Il fallimento della politica europea di fronte alla crisi

Posted by piergiorgiogawronski on March 18, 2009

fondo-monetario
Al Fondo Monetario Internazionale, come in altri organismi
internazionali, di questi tempi gli economisti lavorano molto. Quasi
ogni mese escono nuove previsioni sulla crescita mondiale. Ogni volta,
le previsioni sull’Europa peggiorano non solo in senso assoluto, ma
anche rispetto a quelle degli USA e del resto del mondo. Non è un
caso. L’Europa sta seguendo politiche fallimentari. Un buon esempio è
l’incontro di oggi fra la Presidente della Confindustria, Marcegaglia,
e il premier Berlusconi.

In Usa, in Gran Bretagna in Giappone, in Cina, i governi si stanno
impegnando a colmare il pauroso vuoto di domanda (cioè di spesa, di
acquisti) che minaccia di distruggere l’economia mondiale, ricorrendo
a politiche monetarie e fiscali fortemente espansive. Chiedono al G20
di coordinare una risposta comune alla crisi della domanda: insomma,
che ciascuno faccia la sua parte. Ma gli Europei non sono d’accordo.
Gli europei sono preoccupati per l’aumento dei debiti pubblici e per
l’inflazione (la BCE tiene i tassi d’interesse molto più alti che
altrove). Gli Europei chiedono al G20 di riscrivere le regole del
sistema finanziario, affinché non si ripeta in futuro quanto sta
accadendo oggi. Come dire: mentre la casa brucia, chiediamo di
riscrivere i regolamenti dei pompieri. Ma vi pare il momento di
irrigidire i criteri per l’erogazione del credito bancario?

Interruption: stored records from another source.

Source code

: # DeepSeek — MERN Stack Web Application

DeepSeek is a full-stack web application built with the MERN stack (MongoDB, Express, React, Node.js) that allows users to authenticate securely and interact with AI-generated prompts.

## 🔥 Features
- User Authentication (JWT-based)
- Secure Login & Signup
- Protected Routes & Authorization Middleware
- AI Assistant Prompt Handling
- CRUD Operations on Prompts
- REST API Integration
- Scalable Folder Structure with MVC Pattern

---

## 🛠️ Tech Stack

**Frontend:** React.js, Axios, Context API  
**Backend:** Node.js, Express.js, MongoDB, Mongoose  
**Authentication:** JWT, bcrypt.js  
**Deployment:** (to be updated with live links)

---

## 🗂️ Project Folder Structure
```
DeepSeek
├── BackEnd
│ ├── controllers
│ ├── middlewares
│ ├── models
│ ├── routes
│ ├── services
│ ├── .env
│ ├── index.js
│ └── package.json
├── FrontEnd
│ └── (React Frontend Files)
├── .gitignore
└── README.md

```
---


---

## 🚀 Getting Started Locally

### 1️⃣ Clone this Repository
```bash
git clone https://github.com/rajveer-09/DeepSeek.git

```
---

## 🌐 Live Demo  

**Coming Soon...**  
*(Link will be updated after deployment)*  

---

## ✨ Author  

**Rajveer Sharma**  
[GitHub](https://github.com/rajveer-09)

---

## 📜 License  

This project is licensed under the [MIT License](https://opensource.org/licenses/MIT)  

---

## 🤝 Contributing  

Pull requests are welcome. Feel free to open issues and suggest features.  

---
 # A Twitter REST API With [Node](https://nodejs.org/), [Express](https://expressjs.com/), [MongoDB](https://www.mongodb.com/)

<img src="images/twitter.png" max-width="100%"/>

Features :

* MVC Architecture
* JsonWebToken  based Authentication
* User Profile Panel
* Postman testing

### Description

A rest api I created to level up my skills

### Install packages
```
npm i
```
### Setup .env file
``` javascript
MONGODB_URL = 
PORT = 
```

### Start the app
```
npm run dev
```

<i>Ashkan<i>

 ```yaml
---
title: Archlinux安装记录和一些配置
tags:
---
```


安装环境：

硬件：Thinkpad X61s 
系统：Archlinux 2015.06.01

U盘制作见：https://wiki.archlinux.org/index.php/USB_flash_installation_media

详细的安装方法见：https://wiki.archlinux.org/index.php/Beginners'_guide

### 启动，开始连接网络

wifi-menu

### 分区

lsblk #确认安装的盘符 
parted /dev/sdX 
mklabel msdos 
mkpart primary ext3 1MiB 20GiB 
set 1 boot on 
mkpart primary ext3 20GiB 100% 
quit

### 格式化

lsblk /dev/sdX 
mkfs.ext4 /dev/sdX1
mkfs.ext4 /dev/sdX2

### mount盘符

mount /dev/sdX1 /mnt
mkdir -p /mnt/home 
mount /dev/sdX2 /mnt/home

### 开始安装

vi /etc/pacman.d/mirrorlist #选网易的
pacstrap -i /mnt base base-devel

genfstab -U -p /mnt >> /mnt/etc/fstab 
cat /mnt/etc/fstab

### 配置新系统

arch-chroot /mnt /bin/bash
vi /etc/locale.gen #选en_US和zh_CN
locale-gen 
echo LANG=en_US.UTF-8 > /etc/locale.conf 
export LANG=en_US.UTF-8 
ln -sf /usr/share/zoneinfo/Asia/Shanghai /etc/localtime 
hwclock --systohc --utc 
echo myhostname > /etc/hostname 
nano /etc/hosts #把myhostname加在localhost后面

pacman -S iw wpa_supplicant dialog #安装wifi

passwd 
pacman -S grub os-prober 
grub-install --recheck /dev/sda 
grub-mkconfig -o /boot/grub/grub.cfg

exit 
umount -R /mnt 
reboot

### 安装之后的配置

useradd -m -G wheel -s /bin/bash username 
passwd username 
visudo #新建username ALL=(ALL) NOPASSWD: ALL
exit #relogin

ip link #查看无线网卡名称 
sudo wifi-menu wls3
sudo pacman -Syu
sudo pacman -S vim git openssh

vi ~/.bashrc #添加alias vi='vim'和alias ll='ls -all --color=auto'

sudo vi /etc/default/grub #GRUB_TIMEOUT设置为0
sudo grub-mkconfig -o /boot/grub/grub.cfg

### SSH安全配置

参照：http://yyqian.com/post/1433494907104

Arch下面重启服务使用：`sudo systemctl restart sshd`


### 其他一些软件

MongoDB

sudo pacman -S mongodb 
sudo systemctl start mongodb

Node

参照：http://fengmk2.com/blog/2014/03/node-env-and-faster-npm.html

Non so cosa pensare. Forse noi Europei amiamo cullarci
nell’autocompiacimento di una superiorità sistemica che non c’è. Forse
stiamo sottovalutando la crisi, e i suoi effetti sociali. Forse stiamo
cinicamente aspettando che i deficit nel resto del mondo tirino fuori
dai guai anche noi. O forse gli economisti non abitano le stanze dei
nostri governi: mentre quelli di USA, UK, e Cina sono supportati da
economisti di ottimo livello. Certo è che gli altri espandono la spesa
pubblica, sostengono il potere d’acquisto dei disoccupati e delle
famiglie colpite dalla crisi; e così facendo, indirettamente ma
sicuramente, aiutano le vendite delle loro imprese, di tutte le loro
imprese … e anche le nostre esportazioni. I nostri leaders invece
fanno il meno possibile, distillando aiuti ai settori “sensibili” –
sarebbe meglio dire agli “amici”. E’ il nuovo protezionismo stile XXI
sec., che stavolta parte da qui. E non è detto che Obama, Gordon
Brown, e Wen Jiabao riusciranno a resistere alle pressioni interne
che il protezionismo Europeo suscita a casa loro. Davvero, a volte
sembra che la Grande Depressione degli anni “30 non abbia insegnato
nulla a Marcegaglia, Tremonti, Berlusconi, Sarkozy, e Angela Merkel.